Protein Family Sorter – Heatmap

  1. The presence and/or absence of protein families can also be seen in a heatmap view. To see the heatmap, click on the Heatmap icon above the filter. This will reload the page to show the heatmap. Figure 23

  2. A filter is directly above the heatmap.
    Figure 24

  3. A text box filter will highlight columns that have protein families that have text that matches the text entered into the box. This is indicated by a blue box above the column. Figure 25

  4. Expanding the slider at the top of the heatmap view will allow researchers to expand the view enough to see the protein family name. Note that the text in the name that matches the filter criterion will be highlighted blue. In addition, a blue line remains directly above the column. Figure 26

  5. Researchers can flip the axis of the heatmap view if desired. Figure 27

  6. The protein families can also be clustered. This will rearrange the order of both the genomes and the protein families, depending on the clustering algorithm selected. Figure 28

  7. Clicking on Advanced will show the different clustering options. Figure 29

  8. BV-BRC allows researcher to cluster by either Protein Families, Genomes, or Both. The default is set to Both. Figure 30

  9. To see the Clustering algorithm choices, click on the down arrow that follows Pearson correlation, which is the default setting.
    Figure 31

  10. Four types of clustering are available.
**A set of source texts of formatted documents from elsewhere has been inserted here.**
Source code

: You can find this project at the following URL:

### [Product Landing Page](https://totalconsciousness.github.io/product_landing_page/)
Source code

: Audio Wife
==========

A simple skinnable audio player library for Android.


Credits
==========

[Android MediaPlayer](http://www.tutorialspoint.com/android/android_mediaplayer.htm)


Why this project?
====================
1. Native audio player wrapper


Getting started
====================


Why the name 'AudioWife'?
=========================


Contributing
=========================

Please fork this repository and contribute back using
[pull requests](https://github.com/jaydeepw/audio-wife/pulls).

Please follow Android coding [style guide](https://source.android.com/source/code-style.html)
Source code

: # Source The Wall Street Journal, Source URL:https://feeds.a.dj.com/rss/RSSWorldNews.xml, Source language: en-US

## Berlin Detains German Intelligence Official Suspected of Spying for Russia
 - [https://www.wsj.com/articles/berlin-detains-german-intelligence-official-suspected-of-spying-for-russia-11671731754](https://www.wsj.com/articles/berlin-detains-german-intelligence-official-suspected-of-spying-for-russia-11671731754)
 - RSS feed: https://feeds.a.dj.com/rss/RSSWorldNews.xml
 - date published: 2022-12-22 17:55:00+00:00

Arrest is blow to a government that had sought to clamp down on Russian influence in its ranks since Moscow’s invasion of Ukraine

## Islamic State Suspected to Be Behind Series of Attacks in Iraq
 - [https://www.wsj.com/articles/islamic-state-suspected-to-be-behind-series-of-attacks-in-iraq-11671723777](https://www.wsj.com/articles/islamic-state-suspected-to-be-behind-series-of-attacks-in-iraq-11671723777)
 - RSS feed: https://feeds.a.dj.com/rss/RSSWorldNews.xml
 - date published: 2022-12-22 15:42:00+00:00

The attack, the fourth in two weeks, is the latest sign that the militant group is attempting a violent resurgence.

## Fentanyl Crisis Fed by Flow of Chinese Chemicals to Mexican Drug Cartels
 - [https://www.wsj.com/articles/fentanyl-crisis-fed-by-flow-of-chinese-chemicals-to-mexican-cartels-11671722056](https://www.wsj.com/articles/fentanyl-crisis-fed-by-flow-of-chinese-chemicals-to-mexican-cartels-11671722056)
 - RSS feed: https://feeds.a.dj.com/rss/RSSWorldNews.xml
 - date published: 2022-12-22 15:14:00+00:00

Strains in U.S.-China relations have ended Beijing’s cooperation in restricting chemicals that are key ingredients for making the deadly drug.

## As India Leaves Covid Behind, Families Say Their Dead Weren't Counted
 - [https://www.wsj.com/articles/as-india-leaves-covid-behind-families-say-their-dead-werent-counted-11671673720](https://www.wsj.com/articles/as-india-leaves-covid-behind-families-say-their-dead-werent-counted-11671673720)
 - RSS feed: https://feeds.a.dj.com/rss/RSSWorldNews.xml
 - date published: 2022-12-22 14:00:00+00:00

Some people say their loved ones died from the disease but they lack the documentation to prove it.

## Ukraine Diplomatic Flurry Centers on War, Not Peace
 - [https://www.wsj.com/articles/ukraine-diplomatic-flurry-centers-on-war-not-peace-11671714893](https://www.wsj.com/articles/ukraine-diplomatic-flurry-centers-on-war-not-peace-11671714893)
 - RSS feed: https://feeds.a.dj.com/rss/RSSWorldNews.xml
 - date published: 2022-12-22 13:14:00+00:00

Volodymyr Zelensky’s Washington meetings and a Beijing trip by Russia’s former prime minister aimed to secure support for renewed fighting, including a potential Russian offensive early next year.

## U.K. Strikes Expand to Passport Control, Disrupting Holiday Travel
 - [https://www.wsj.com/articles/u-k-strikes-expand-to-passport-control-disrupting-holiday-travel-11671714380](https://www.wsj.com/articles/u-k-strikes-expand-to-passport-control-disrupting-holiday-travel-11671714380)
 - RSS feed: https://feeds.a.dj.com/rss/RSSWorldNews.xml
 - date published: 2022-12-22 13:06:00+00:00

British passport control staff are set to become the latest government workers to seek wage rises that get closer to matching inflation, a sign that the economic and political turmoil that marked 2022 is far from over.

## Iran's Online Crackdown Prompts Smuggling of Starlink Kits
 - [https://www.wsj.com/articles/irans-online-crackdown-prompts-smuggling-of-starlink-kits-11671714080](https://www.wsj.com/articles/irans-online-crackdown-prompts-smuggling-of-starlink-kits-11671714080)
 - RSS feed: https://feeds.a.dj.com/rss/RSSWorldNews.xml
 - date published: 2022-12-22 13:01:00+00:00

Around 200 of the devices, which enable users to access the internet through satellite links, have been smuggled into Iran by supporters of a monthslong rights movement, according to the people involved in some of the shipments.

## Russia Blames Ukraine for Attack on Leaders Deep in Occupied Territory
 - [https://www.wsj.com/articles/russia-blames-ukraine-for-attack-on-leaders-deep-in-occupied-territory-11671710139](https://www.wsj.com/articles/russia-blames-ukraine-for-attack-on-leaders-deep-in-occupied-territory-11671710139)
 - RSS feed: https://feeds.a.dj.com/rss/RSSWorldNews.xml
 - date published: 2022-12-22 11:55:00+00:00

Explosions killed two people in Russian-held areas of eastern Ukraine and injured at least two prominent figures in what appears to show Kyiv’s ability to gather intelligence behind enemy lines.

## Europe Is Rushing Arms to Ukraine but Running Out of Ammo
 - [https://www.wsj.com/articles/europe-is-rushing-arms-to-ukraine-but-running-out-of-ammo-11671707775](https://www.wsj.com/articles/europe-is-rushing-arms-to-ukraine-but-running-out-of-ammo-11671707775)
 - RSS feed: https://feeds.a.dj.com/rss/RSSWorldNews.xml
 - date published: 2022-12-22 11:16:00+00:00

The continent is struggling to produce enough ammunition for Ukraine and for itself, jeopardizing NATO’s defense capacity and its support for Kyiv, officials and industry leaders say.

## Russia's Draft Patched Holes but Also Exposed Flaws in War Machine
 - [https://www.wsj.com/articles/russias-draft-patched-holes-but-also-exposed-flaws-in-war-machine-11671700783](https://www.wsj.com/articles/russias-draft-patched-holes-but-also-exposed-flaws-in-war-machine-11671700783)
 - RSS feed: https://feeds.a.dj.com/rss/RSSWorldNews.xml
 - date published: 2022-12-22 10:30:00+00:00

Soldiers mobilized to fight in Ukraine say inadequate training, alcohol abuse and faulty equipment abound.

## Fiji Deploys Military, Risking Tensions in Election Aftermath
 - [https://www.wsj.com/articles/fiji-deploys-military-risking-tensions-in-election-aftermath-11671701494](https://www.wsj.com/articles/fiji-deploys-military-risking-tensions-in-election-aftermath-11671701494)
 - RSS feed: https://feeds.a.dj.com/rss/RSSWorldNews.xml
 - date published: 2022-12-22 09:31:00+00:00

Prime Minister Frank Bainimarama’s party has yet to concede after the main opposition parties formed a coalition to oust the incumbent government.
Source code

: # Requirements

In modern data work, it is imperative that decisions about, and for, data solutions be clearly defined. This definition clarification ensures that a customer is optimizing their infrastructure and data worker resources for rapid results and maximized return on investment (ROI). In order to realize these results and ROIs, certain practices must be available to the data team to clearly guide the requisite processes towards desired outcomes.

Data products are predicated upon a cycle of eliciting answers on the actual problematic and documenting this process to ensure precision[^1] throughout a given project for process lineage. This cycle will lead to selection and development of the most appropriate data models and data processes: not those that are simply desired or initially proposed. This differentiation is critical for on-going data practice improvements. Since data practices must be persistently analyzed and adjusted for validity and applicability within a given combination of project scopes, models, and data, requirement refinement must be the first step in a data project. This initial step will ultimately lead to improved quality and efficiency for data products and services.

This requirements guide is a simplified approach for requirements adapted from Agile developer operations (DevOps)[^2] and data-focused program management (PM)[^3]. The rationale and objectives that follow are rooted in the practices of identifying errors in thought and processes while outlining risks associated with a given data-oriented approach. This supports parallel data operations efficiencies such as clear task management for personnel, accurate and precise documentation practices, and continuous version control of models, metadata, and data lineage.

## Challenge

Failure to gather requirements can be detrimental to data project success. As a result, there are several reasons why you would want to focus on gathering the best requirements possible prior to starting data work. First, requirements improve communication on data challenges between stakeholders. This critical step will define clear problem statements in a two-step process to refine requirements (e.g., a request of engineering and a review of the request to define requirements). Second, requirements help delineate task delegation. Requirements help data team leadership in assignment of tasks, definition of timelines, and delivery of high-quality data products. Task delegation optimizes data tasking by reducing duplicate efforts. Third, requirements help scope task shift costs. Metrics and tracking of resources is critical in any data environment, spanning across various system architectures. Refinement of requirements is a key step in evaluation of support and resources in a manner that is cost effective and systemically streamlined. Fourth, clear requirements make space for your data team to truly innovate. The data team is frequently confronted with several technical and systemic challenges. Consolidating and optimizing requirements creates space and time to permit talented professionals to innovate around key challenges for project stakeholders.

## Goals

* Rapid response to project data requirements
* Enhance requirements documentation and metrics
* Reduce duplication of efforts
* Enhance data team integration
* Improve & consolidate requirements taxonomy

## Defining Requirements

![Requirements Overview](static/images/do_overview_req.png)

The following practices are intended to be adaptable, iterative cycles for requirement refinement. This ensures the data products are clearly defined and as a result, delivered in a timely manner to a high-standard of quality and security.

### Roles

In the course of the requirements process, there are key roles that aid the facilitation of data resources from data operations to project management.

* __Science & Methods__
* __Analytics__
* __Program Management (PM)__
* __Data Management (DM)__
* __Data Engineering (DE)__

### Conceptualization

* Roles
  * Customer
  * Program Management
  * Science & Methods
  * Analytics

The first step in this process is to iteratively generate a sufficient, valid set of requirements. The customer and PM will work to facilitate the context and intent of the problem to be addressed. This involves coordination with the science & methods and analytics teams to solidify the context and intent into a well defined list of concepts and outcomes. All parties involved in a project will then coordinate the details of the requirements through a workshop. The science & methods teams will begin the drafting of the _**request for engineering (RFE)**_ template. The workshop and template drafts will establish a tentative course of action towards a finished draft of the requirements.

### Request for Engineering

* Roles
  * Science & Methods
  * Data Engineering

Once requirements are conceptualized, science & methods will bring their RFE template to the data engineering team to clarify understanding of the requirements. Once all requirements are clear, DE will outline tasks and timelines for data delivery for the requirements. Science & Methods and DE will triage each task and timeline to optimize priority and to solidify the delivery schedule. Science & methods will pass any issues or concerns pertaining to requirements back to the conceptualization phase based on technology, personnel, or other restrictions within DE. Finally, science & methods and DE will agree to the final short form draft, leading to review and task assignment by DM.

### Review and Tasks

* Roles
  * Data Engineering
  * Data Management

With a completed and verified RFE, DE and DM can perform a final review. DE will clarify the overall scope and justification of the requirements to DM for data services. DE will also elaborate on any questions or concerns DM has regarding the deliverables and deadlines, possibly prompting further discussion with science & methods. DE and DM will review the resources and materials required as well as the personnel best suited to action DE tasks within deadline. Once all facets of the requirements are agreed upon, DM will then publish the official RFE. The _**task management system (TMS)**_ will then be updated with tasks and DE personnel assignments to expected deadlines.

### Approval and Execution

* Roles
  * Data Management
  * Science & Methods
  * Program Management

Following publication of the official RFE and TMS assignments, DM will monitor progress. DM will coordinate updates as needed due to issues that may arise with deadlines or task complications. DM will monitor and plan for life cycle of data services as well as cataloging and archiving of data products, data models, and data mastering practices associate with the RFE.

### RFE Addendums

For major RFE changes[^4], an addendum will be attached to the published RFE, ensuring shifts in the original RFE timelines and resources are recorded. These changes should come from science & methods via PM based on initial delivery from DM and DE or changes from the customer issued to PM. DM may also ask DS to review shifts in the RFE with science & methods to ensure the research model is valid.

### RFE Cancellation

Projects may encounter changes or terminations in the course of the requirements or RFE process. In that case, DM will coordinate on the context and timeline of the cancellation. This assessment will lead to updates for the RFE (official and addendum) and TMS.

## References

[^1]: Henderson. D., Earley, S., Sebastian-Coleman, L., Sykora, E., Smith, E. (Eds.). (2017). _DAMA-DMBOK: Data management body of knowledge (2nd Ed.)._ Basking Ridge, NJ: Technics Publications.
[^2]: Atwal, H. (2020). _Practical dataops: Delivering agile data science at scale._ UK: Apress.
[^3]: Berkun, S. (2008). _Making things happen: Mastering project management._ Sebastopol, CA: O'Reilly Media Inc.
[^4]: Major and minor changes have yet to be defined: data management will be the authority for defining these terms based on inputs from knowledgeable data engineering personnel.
To see the options, click on the down arrow underneath Clustering type that follows Pairwise average-linkage, which is the default setting. Figure 32

  11. Choosing different clustering options will change the heatmap. Figure 33

  12. The protein family sorter allows users to see the protein families in the order that they appear in any given genome. This process is called anchoring a genome. To re-order the protein families, click on the Anchor icon. This will open a pop-up window where you can select a genome. If you click on the down arrow that follows the words, Select a genome. Figure 34

  13. This will open a drop-down box of all the genomes available in the group. The heatmap will rearrange in the order of the selected genome, starting with the first gene annotate in that genome to the last. Researchers will be able to see regions of the reference genome that are absent in some of the comparison genomes. Figure 35

  14. Mousing over individual cells in a column will open a pop-up window that shows the genome, the protein family name and ID, and the number of genes that the genome has in that family. Figure 36

  15. Areas within the heatmap can be examined. To so this, use the mouse to draw a box over the area of interest in a heatmap, which is indicated by the blue box in the figure below. This will open a pop-up window that show the number of genomes in the selection, the number of families within it, and the number of genes/proteins (called Members) within the selection. Figure 37

  16. Clicking on Show Proteins will open a new tab showing the Features (aka genes/proteins) that were part of that selection. Figure 38

References

  1. Davis, J.J., et al., PATtyFams: Protein families for the microbial genomes in the PATRIC database. 2016. 7: p. 118.

  2. Meyer, F., R. Overbeek, and A. Rodriguez, FIGfams: yet another set of protein families. Nucleic acids research, 2009. 37(20): p. 6643-6654.